:: TASK STATEMENT ::
Give all of the listing again word for word, with images excluded.

:: GIVEN DATA ::
++++++++++
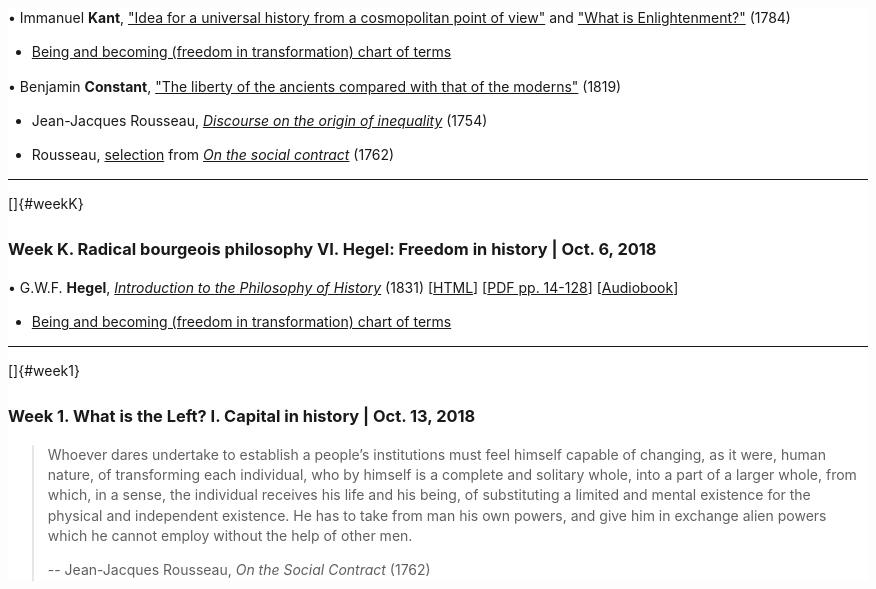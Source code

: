 • Immanuel **Kant**, ["Idea for a universal history from a cosmopolitan
point of
view"](http://www.marxists.org/reference/subject/ethics/kant/universal-history.htm)
and ["What is
Enlightenment?"](http://www.marxists.org/reference/subject/ethics/kant/enlightenment.htm)
(1784)

+ [Being and becoming (freedom in transformation) chart of
terms](https://platypus1917.org/wp-content/uploads/cutrone_beingbecoming082217.pdf)

• Benjamin **Constant**, ["The liberty of the ancients compared with
that of the
moderns"](http://platypus1917.org/wp-content/uploads/2014/10/constant_liberty.pdf)
(1819)

+ Jean-Jacques Rousseau, [*Discourse on the origin of
inequality*](http://www.constitution.org/jjr/ineq.htm) (1754)

+ Rousseau,
[selection](http://platypus1917.org/wp-content/uploads/2014/10/rousseau_socialcontractex.pdf)
from [*On the social
contract*](http://www.constitution.org/jjr/socon.htm) (1762)

------------------------------------------------------------------------

[]{#weekK}

### Week K. Radical bourgeois philosophy VI. Hegel: Freedom in history | Oct. 6, 2018

• G.W.F. **Hegel**, [*Introduction to the Philosophy of
History*](http://www.marxists.org/reference/archive/hegel/works/hi/hiconten.htm)
(1831)
[[HTML](http://www.marxists.org/reference/archive/hegel/works/hi/hiconten.htm)]
[[PDF pp.
14-128](http://socserv.mcmaster.ca/econ/ugcm/3ll3/hegel/history.pdf)]
[[Audiobook](https://www.youtube.com/watch?v=aiOFfGxGX9U)]

+ [Being and becoming (freedom in transformation) chart of
terms](https://platypus1917.org/wp-content/uploads/cutrone_beingbecoming082217.pdf)

------------------------------------------------------------------------

[]{#week1}

### Week 1. What is the Left? I. Capital in history | Oct. 13, 2018

> Whoever dares undertake to establish a people’s institutions must feel
> himself capable of changing, as it were, human nature, of transforming
> each individual, who by himself is a complete and solitary whole, into
> a part of a larger whole, from which, in a sense, the individual
> receives his life and his being, of substituting a limited and mental
> existence for the physical and independent existence. He has to take
> from man his own powers, and give him in exchange alien powers which
> he cannot employ without the help of other men.
>
> -- Jean-Jacques Rousseau, *On the Social Contract* (1762)
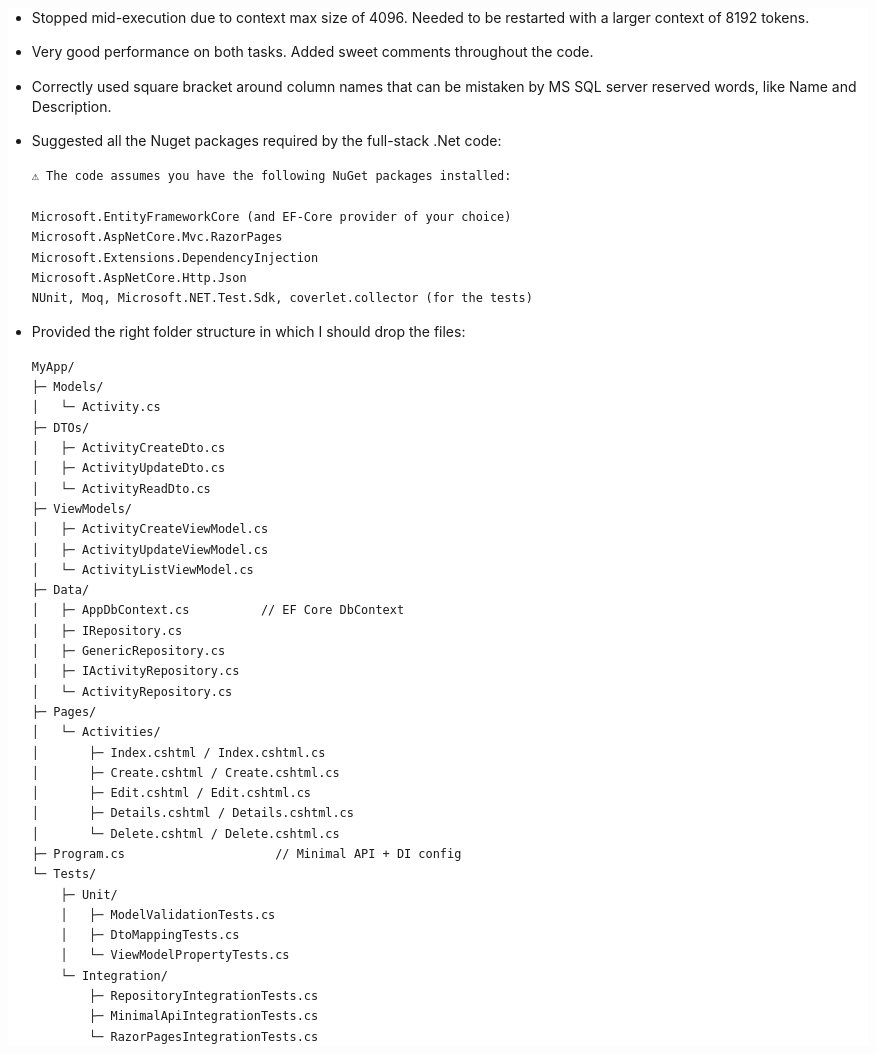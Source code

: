 - Stopped mid-execution due to context max size of 4096. Needed to be restarted with a larger context of 8192 tokens.
- Very good performance on both tasks. Added sweet comments throughout the code.
- Correctly used square bracket around column names that can be mistaken by MS SQL server reserved words, like Name and Description.
- Suggested all the Nuget packages required by the full-stack .Net code:

    ```txt
    ⚠️ The code assumes you have the following NuGet packages installed:

    Microsoft.EntityFrameworkCore (and EF‑Core provider of your choice)
    Microsoft.AspNetCore.Mvc.RazorPages
    Microsoft.Extensions.DependencyInjection
    Microsoft.AspNetCore.Http.Json
    NUnit, Moq, Microsoft.NET.Test.Sdk, coverlet.collector (for the tests)
    ```

- Provided the right folder structure in which I should drop the files:

    ```txt
    MyApp/
    ├─ Models/
    │   └─ Activity.cs
    ├─ DTOs/
    │   ├─ ActivityCreateDto.cs
    │   ├─ ActivityUpdateDto.cs
    │   └─ ActivityReadDto.cs
    ├─ ViewModels/
    │   ├─ ActivityCreateViewModel.cs
    │   ├─ ActivityUpdateViewModel.cs
    │   └─ ActivityListViewModel.cs
    ├─ Data/
    │   ├─ AppDbContext.cs          // EF Core DbContext
    │   ├─ IRepository.cs
    │   ├─ GenericRepository.cs
    │   ├─ IActivityRepository.cs
    │   └─ ActivityRepository.cs
    ├─ Pages/
    │   └─ Activities/
    │       ├─ Index.cshtml / Index.cshtml.cs
    │       ├─ Create.cshtml / Create.cshtml.cs
    │       ├─ Edit.cshtml / Edit.cshtml.cs
    │       ├─ Details.cshtml / Details.cshtml.cs
    │       └─ Delete.cshtml / Delete.cshtml.cs
    ├─ Program.cs                     // Minimal API + DI config
    └─ Tests/
        ├─ Unit/
        │   ├─ ModelValidationTests.cs
        │   ├─ DtoMappingTests.cs
        │   └─ ViewModelPropertyTests.cs
        └─ Integration/
            ├─ RepositoryIntegrationTests.cs
            ├─ MinimalApiIntegrationTests.cs
            └─ RazorPagesIntegrationTests.cs
    ```

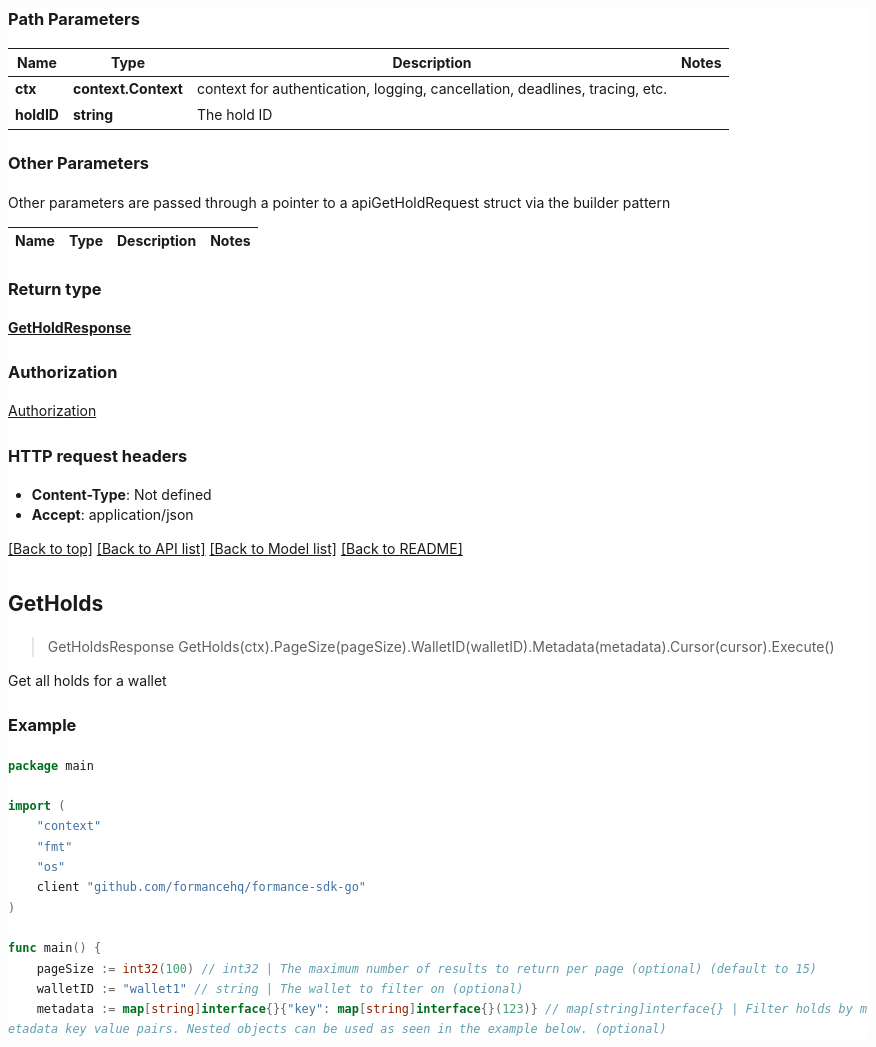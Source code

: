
 ```go
```

### Path Parameters


Name | Type | Description  | Notes
------------- | ------------- | ------------- | -------------
**ctx** | **context.Context** | context for authentication, logging, cancellation, deadlines, tracing, etc.
**holdID** | **string** | The hold ID | 

### Other Parameters

Other parameters are passed through a pointer to a apiGetHoldRequest struct via the builder pattern


Name | Type | Description  | Notes
------------- | ------------- | ------------- | -------------


### Return type

[**GetHoldResponse**](GetHoldResponse.md)

### Authorization

[Authorization](../README.md#Authorization)

### HTTP request headers

- **Content-Type**: Not defined
- **Accept**: application/json

[[Back to top]](#) [[Back to API list]](../README.md#documentation-for-api-endpoints)
[[Back to Model list]](../README.md#documentation-for-models)
[[Back to README]](../README.md)


## GetHolds

> GetHoldsResponse GetHolds(ctx).PageSize(pageSize).WalletID(walletID).Metadata(metadata).Cursor(cursor).Execute()

Get all holds for a wallet

### Example

```go
package main

import (
    "context"
    "fmt"
    "os"
    client "github.com/formancehq/formance-sdk-go"
)

func main() {
    pageSize := int32(100) // int32 | The maximum number of results to return per page (optional) (default to 15)
    walletID := "wallet1" // string | The wallet to filter on (optional)
    metadata := map[string]interface{}{"key": map[string]interface{}(123)} // map[string]interface{} | Filter holds by metadata key value pairs. Nested objects can be used as seen in the example below. (optional)
```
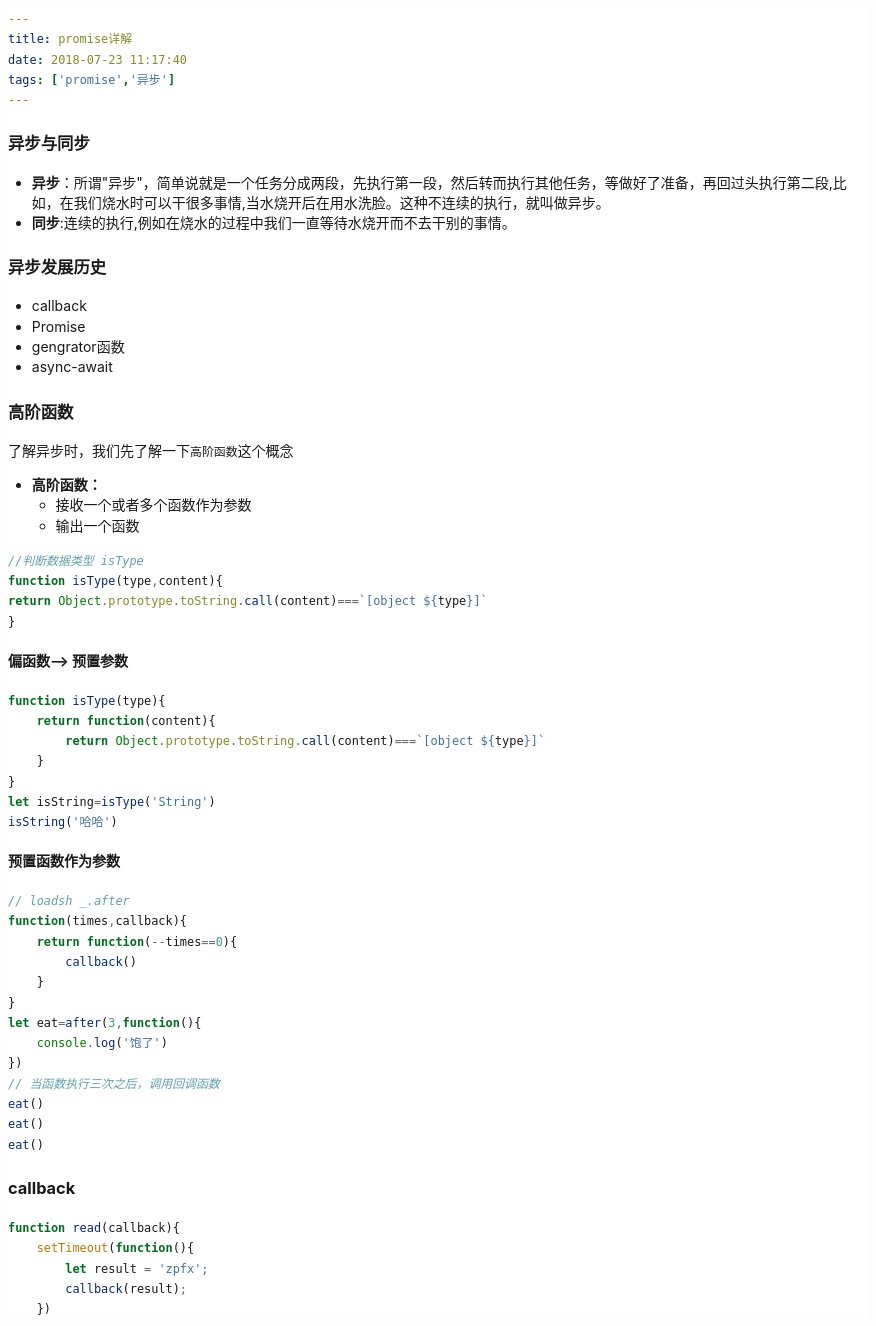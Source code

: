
 ```yaml
---
title: promise详解
date: 2018-07-23 11:17:40
tags: ['promise','异步']
---
```

### 异步与同步
- **异步**：所谓"异步"，简单说就是一个任务分成两段，先执行第一段，然后转而执行其他任务，等做好了准备，再回过头执行第二段,比如，在我们烧水时可以干很多事情,当水烧开后在用水洗脸。这种不连续的执行，就叫做异步。
- **同步**:连续的执行,例如在烧水的过程中我们一直等待水烧开而不去干别的事情。

### 异步发展历史
- callback
- Promise
- gengrator函数
- async-await

### 高阶函数
了解异步时，我们先了解一下`高阶函数`这个概念
- **高阶函数：**
    - 接收一个或者多个函数作为参数
    - 输出一个函数

```js
//判断数据类型 isType
function isType(type,content){
return Object.prototype.toString.call(content)===`[object ${type}]`
}
```
#### 偏函数--> 预置参数
```js
function isType(type){
    return function(content){
        return Object.prototype.toString.call(content)===`[object ${type}]`
    }
}
let isString=isType('String')
isString('哈哈')
```
#### 预置函数作为参数
```js
// loadsh _.after
function(times,callback){
    return function(--times==0){
        callback()
    }
}
let eat=after(3,function(){
    console.log('饱了')
})
// 当函数执行三次之后，调用回调函数
eat()
eat()
eat()
```
### callback
```js
function read(callback){
    setTimeout(function(){
        let result = 'zpfx';
        callback(result);
    })
```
++++++++++
:: WRITTEN ANSWER ::
Source code

: • Immanuel **Kant**, ["Idea for a universal history from a cosmopolitan
point of
view"](http://www.marxists.org/reference/subject/ethics/kant/universal-history.htm)
and ["What is
Enlightenment?"](http://www.marxists.org/reference/subject/ethics/kant/enlightenment.htm)
(1784)

+ [Being and becoming (freedom in transformation) chart of
terms](https://platypus1917.org/wp-content/uploads/cutrone_beingbecoming082217.pdf)

• Benjamin **Constant**, ["The liberty of the ancients compared with
that of the
moderns"](http://platypus1917.org/wp-content/uploads/2014/10/constant_liberty.pdf)
(1819)

+ Jean-Jacques Rousseau, [*Discourse on the origin of
inequality*](http://www.constitution.org/jjr/ineq.htm) (1754)

+ Rousseau,
[selection](http://platypus1917.org/wp-content/uploads/2014/10/rousseau_socialcontractex.pdf)
from [*On the social
contract*](http://www.constitution.org/jjr/socon.htm) (1762)

------------------------------------------------------------------------

[]{#weekK}

### Week K. Radical bourgeois philosophy VI. Hegel: Freedom in history | Oct. 6, 2018

• G.W.F. **Hegel**, [*Introduction to the Philosophy of
History*](http://www.marxists.org/reference/archive/hegel/works/hi/hiconten.htm)
(1831)
[[HTML](http://www.marxists.org/reference/archive/hegel/works/hi/hiconten.htm)]
[[PDF pp.
14-128](http://socserv.mcmaster.ca/econ/ugcm/3ll3/hegel/history.pdf)]
[[Audiobook](https://www.youtube.com/watch?v=aiOFfGxGX9U)]

+ [Being and becoming (freedom in transformation) chart of
terms](https://platypus1917.org/wp-content/uploads/cutrone_beingbecoming082217.pdf)

------------------------------------------------------------------------

[]{#week1}

### Week 1. What is the Left? I. Capital in history | Oct. 13, 2018

> Whoever dares undertake to establish a people’s institutions must feel
> himself capable of changing, as it were, human nature, of transforming
> each individual, who by himself is a complete and solitary whole, into
> a part of a larger whole, from which, in a sense, the individual
> receives his life and his being, of substituting a limited and mental
> existence for the physical and independent existence. He has to take
> from man his own powers, and give him in exchange alien powers which
> he cannot employ without the help of other men.
>
> -- Jean-Jacques Rousseau, *On the Social Contract* (1762)
Source code

: - Stopped mid-execution due to context max size of 4096. Needed to be restarted with a larger context of 8192 tokens.
- Very good performance on both tasks. Added sweet comments throughout the code.
- Correctly used square bracket around column names that can be mistaken by MS SQL server reserved words, like Name and Description.
- Suggested all the Nuget packages required by the full-stack .Net code:

    ```txt
    ⚠️ The code assumes you have the following NuGet packages installed:

    Microsoft.EntityFrameworkCore (and EF‑Core provider of your choice)
    Microsoft.AspNetCore.Mvc.RazorPages
    Microsoft.Extensions.DependencyInjection
    Microsoft.AspNetCore.Http.Json
    NUnit, Moq, Microsoft.NET.Test.Sdk, coverlet.collector (for the tests)
    ```

- Provided the right folder structure in which I should drop the files:

    ```txt
    MyApp/
    ├─ Models/
    │   └─ Activity.cs
    ├─ DTOs/
    │   ├─ ActivityCreateDto.cs
    │   ├─ ActivityUpdateDto.cs
    │   └─ ActivityReadDto.cs
    ├─ ViewModels/
    │   ├─ ActivityCreateViewModel.cs
    │   ├─ ActivityUpdateViewModel.cs
    │   └─ ActivityListViewModel.cs
    ├─ Data/
    │   ├─ AppDbContext.cs          // EF Core DbContext
    │   ├─ IRepository.cs
    │   ├─ GenericRepository.cs
    │   ├─ IActivityRepository.cs
    │   └─ ActivityRepository.cs
    ├─ Pages/
    │   └─ Activities/
    │       ├─ Index.cshtml / Index.cshtml.cs
    │       ├─ Create.cshtml / Create.cshtml.cs
    │       ├─ Edit.cshtml / Edit.cshtml.cs
    │       ├─ Details.cshtml / Details.cshtml.cs
    │       └─ Delete.cshtml / Delete.cshtml.cs
    ├─ Program.cs                     // Minimal API + DI config
    └─ Tests/
        ├─ Unit/
        │   ├─ ModelValidationTests.cs
        │   ├─ DtoMappingTests.cs
        │   └─ ViewModelPropertyTests.cs
        └─ Integration/
            ├─ RepositoryIntegrationTests.cs
            ├─ MinimalApiIntegrationTests.cs
            └─ RazorPagesIntegrationTests.cs
    ```

Source code

:
 ```go
```

### Path Parameters


Name | Type | Description  | Notes
------------- | ------------- | ------------- | -------------
**ctx** | **context.Context** | context for authentication, logging, cancellation, deadlines, tracing, etc.
**holdID** | **string** | The hold ID | 

### Other Parameters

Other parameters are passed through a pointer to a apiGetHoldRequest struct via the builder pattern


Name | Type | Description  | Notes
------------- | ------------- | ------------- | -------------


### Return type

[**GetHoldResponse**](GetHoldResponse.md)

### Authorization

[Authorization](../README.md#Authorization)

### HTTP request headers

- **Content-Type**: Not defined
- **Accept**: application/json

[[Back to top]](#) [[Back to API list]](../README.md#documentation-for-api-endpoints)
[[Back to Model list]](../README.md#documentation-for-models)
[[Back to README]](../README.md)


## GetHolds

> GetHoldsResponse GetHolds(ctx).PageSize(pageSize).WalletID(walletID).Metadata(metadata).Cursor(cursor).Execute()

Get all holds for a wallet

### Example

```go
package main

import (
    "context"
    "fmt"
    "os"
    client "github.com/formancehq/formance-sdk-go"
)

func main() {
    pageSize := int32(100) // int32 | The maximum number of results to return per page (optional) (default to 15)
    walletID := "wallet1" // string | The wallet to filter on (optional)
    metadata := map[string]interface{}{"key": map[string]interface{}(123)} // map[string]interface{} | Filter holds by metadata key value pairs. Nested objects can be used as seen in the example below. (optional)
```
Source code

:
 ```yaml
---
title: promise详解
date: 2018-07-23 11:17:40
tags: ['promise','异步']
---
```

### 异步与同步
- **异步**：所谓"异步"，简单说就是一个任务分成两段，先执行第一段，然后转而执行其他任务，等做好了准备，再回过头执行第二段,比如，在我们烧水时可以干很多事情,当水烧开后在用水洗脸。这种不连续的执行，就叫做异步。
- **同步**:连续的执行,例如在烧水的过程中我们一直等待水烧开而不去干别的事情。

### 异步发展历史
- callback
- Promise
- gengrator函数
- async-await

### 高阶函数
了解异步时，我们先了解一下`高阶函数`这个概念
- **高阶函数：**
    - 接收一个或者多个函数作为参数
    - 输出一个函数

```js
//判断数据类型 isType
function isType(type,content){
return Object.prototype.toString.call(content)===`[object ${type}]`
}
```
#### 偏函数--> 预置参数
```js
function isType(type){
    return function(content){
        return Object.prototype.toString.call(content)===`[object ${type}]`
    }
}
let isString=isType('String')
isString('哈哈')
```
#### 预置函数作为参数
```js
// loadsh _.after
function(times,callback){
    return function(--times==0){
        callback()
    }
}
let eat=after(3,function(){
    console.log('饱了')
})
// 当函数执行三次之后，调用回调函数
eat()
eat()
eat()
```
### callback
```js
function read(callback){
    setTimeout(function(){
        let result = 'zpfx';
        callback(result);
    })
```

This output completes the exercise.